[Data items]
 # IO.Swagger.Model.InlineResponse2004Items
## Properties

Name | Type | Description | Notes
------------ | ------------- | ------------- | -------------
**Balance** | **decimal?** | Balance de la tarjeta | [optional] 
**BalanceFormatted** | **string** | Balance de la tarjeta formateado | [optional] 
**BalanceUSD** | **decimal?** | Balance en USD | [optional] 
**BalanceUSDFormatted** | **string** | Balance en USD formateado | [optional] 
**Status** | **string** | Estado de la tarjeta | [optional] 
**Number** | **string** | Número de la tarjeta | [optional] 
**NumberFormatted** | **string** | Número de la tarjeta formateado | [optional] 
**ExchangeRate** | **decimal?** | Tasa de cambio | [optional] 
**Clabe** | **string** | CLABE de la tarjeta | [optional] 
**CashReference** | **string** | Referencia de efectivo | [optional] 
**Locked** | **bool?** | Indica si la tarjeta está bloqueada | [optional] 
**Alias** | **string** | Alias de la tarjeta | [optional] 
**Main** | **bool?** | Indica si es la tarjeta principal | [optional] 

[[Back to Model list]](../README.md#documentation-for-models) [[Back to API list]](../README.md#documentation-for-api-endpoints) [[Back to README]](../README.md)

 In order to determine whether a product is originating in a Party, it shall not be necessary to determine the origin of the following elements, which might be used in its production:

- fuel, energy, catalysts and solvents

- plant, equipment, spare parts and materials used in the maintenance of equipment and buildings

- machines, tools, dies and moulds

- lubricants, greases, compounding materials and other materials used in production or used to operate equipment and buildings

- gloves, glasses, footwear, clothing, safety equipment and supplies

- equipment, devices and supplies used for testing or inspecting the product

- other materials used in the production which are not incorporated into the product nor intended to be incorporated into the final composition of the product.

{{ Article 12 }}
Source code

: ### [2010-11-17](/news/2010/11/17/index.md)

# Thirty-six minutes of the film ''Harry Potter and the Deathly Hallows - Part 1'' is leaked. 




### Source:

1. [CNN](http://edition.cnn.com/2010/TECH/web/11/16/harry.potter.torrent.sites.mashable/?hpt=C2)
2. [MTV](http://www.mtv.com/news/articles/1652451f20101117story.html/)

### [Task to carry out]
All of the lines above must be returned exactly as they stand.

### [Written reply]
 # IO.Swagger.Model.InlineResponse2004Items
## Properties

Name | Type | Description | Notes
------------ | ------------- | ------------- | -------------
**Balance** | **decimal?** | Balance de la tarjeta | [optional] 
**BalanceFormatted** | **string** | Balance de la tarjeta formateado | [optional] 
**BalanceUSD** | **decimal?** | Balance en USD | [optional] 
**BalanceUSDFormatted** | **string** | Balance en USD formateado | [optional] 
**Status** | **string** | Estado de la tarjeta | [optional] 
**Number** | **string** | Número de la tarjeta | [optional] 
**NumberFormatted** | **string** | Número de la tarjeta formateado | [optional] 
**ExchangeRate** | **decimal?** | Tasa de cambio | [optional] 
**Clabe** | **string** | CLABE de la tarjeta | [optional] 
**CashReference** | **string** | Referencia de efectivo | [optional] 
**Locked** | **bool?** | Indica si la tarjeta está bloqueada | [optional] 
**Alias** | **string** | Alias de la tarjeta | [optional] 
**Main** | **bool?** | Indica si es la tarjeta principal | [optional] 

[[Back to Model list]](../README.md#documentation-for-models) [[Back to API list]](../README.md#documentation-for-api-endpoints) [[Back to README]](../README.md)

 In order to determine whether a product is originating in a Party, it shall not be necessary to determine the origin of the following elements, which might be used in its production:

- fuel, energy, catalysts and solvents

- plant, equipment, spare parts and materials used in the maintenance of equipment and buildings

- machines, tools, dies and moulds

- lubricants, greases, compounding materials and other materials used in production or used to operate equipment and buildings

- gloves, glasses, footwear, clothing, safety equipment and supplies

- equipment, devices and supplies used for testing or inspecting the product

- other materials used in the production which are not incorporated into the product nor intended to be incorporated into the final composition of the product.

{{ Article 12 }}
Source code

: ### [2010-11-17](/news/2010/11/17/index.md)

# Thirty-six minutes of the film ''Harry Potter and the Deathly Hallows - Part 1'' is leaked. 




### Source:

1. [CNN](http://edition.cnn.com/2010/TECH/web/11/16/harry.potter.torrent.sites.mashable/?hpt=C2)
2. [MTV](http://www.mtv.com/news/articles/1652451f20101117story.html/)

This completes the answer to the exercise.